ワカナの隠された力
再び視点が変わります。今回はクレオ視点になります。
まさか本当の魔神が鎧の着物の選ばれし所持者だったとは…何だか信じられない気持ちだが、私に強力な手下が出来たと言うことか。これはこれで非常に気持ちが良いことだ。
神に選ばれし者と鎧の着物、両方を手に入れることが出来た。神は私を手放しはしなかったと言うことか? そうだ、この状況を魔王様に知らせたらきっと喜ぶに違いない。
そんなことを考えながら私は魔神になっているロンナと共に歩いていると…。
父上が大木の生えている木の上で座っている。しかも私を見下ろしているような目で。私は父上に声をかける。
「父上、私は魔神を復活させた。鎧の着物に選ばれし者がそうだった。魔神である彼女は私の部下になった。これで魔王様、魔族は滅ばずに済む」
「……」
私が自慢そうに話をするも父上は無言。すると父上は
「遠くから様子は見ていた。だが、魔神は女の心を完全に心を支配しているのかどうか分からない。私は警戒心が強いのでな。油断はするなよ、クレオ」
「父上、大丈夫よ。魔神は完全に彼女の心を洗脳している。心配することではないわ。さあ、魔神。城の中に戻るわよ」
命令を彼女に下すと、私の後を付いていくように魔神は付いてくる。
父上は心配性ね。私の命令にはちゃんとしたがっているじゃない。その時だった。意識を失っていたワカナが立ち上がっているのが目に入った。だけど、今のワカナでは魔神に勝てはしない。何故ならば魔神となった彼女こそ最強で何者にも太刀打ち出来ない。
「まだ生きてたの? ワカナ、お前はもうとっくに死んでいると思っていた…」
「あなたからしたら残念ね。私がまだ生きていて」
「ワカナ、今のお前では魔神となったロンナには勝てない…。力があまりにも違いすぎるからな」
「分かってるわよ…そんなこと。私じゃ魔神になったロンナには当然勝てない。だけど秘策はちゃんとある」
「フフフッ。バカね。どうしたら魔神になったロンナに勝てるのかしら! 魔神ロンナ、やっておしまい!」
彼女の鋭い眼力により、ワカナの皮膚を切り裂いていく。これで倒れるかと思いきや、まだワカナは立ち上がっている。
「ロンナ、もっと本気を出せ! ワカナのような雑魚、お前には簡単だろ!」
「うるさい、黙れ!」
ロンナはそう言って私に攻撃を加えた。一瞬にして彼女の攻撃をたくさん受けると私は気を失ってしまう。

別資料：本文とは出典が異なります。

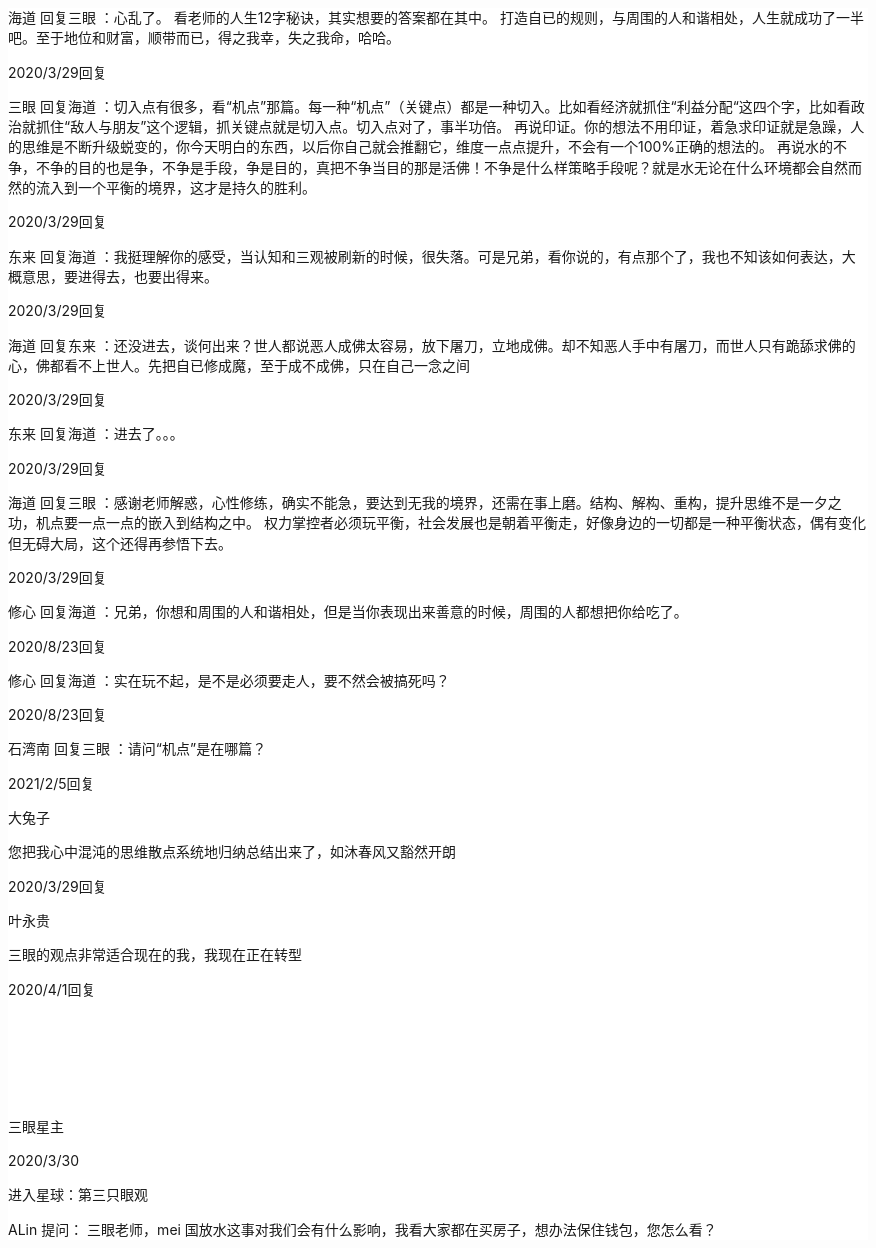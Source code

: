 海道 回复三眼 ：心乱了。 看老师的人生12字秘诀，其实想要的答案都在其中。 打造自已的规则，与周围的人和谐相处，人生就成功了一半吧。至于地位和财富，顺带而已，得之我幸，失之我命，哈哈。

2020/3/29回复

三眼 回复海道 ：切入点有很多，看“机点”那篇。每一种“机点”（关键点）都是一种切入。比如看经济就抓住“利益分配“这四个字，比如看政治就抓住“敌人与朋友”这个逻辑，抓关键点就是切入点。切入点对了，事半功倍。 再说印证。你的想法不用印证，着急求印证就是急躁，人的思维是不断升级蜕变的，你今天明白的东西，以后你自己就会推翻它，维度一点点提升，不会有一个100%正确的想法的。 再说水的不争，不争的目的也是争，不争是手段，争是目的，真把不争当目的那是活佛！不争是什么样策略手段呢？就是水无论在什么环境都会自然而然的流入到一个平衡的境界，这才是持久的胜利。

2020/3/29回复

东来 回复海道 ：我挺理解你的感受，当认知和三观被刷新的时候，很失落。可是兄弟，看你说的，有点那个了，我也不知该如何表达，大概意思，要进得去，也要出得来。

2020/3/29回复

海道 回复东来 ：还没进去，谈何出来？世人都说恶人成佛太容易，放下屠刀，立地成佛。却不知恶人手中有屠刀，而世人只有跪舔求佛的心，佛都看不上世人。先把自已修成魔，至于成不成佛，只在自己一念之间

2020/3/29回复

东来 回复海道 ：进去了。。。

2020/3/29回复

海道 回复三眼 ：感谢老师解惑，心性修练，确实不能急，要达到无我的境界，还需在事上磨。结构、解构、重构，提升思维不是一夕之功，机点要一点一点的嵌入到结构之中。 权力掌控者必须玩平衡，社会发展也是朝着平衡走，好像身边的一切都是一种平衡状态，偶有变化但无碍大局，这个还得再参悟下去。

2020/3/29回复

修心 回复海道 ：兄弟，你想和周围的人和谐相处，但是当你表现出来善意的时候，周围的人都想把你给吃了。

2020/8/23回复

修心 回复海道 ：实在玩不起，是不是必须要走人，要不然会被搞死吗？

2020/8/23回复

石湾南 回复三眼 ：请问“机点”是在哪篇？

2021/2/5回复



大兔子

您把我心中混沌的思维散点系统地归纳总结出来了，如沐春风又豁然开朗

2020/3/29回复

叶永贵

三眼的观点非常适合现在的我，我现在正在转型

2020/4/1回复

 

 

 

三眼星主

2020/3/30

进入星球：第三只眼观

ALin 提问： 三眼老师，mei 国放水这事对我们会有什么影响，我看大家都在买房子，想办法保住钱包，您怎么看？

そして次に意識を取り戻した私は父上に担がれ魔王城に帰る途中だった。あれ? 魔神となったロンナがいない!?
「父上! ロンナは…! 魔神になった…!」
「残念だが、その希望は消えた」
「どういうこと!? 父上!」
「魔神はあの女に滅ぼされ、ロンナは救われた」
「あの女…」
「ワカナ…やるな。あの女、どうやら光属性と炎属性を兼用しているらしい」
「!?」
「隠された力だ。これで宿敵は二人になったな」
父上の言っていることが何だか良く分からない。けど…ロンナとワカナ! 二人が光属性になっているなんて!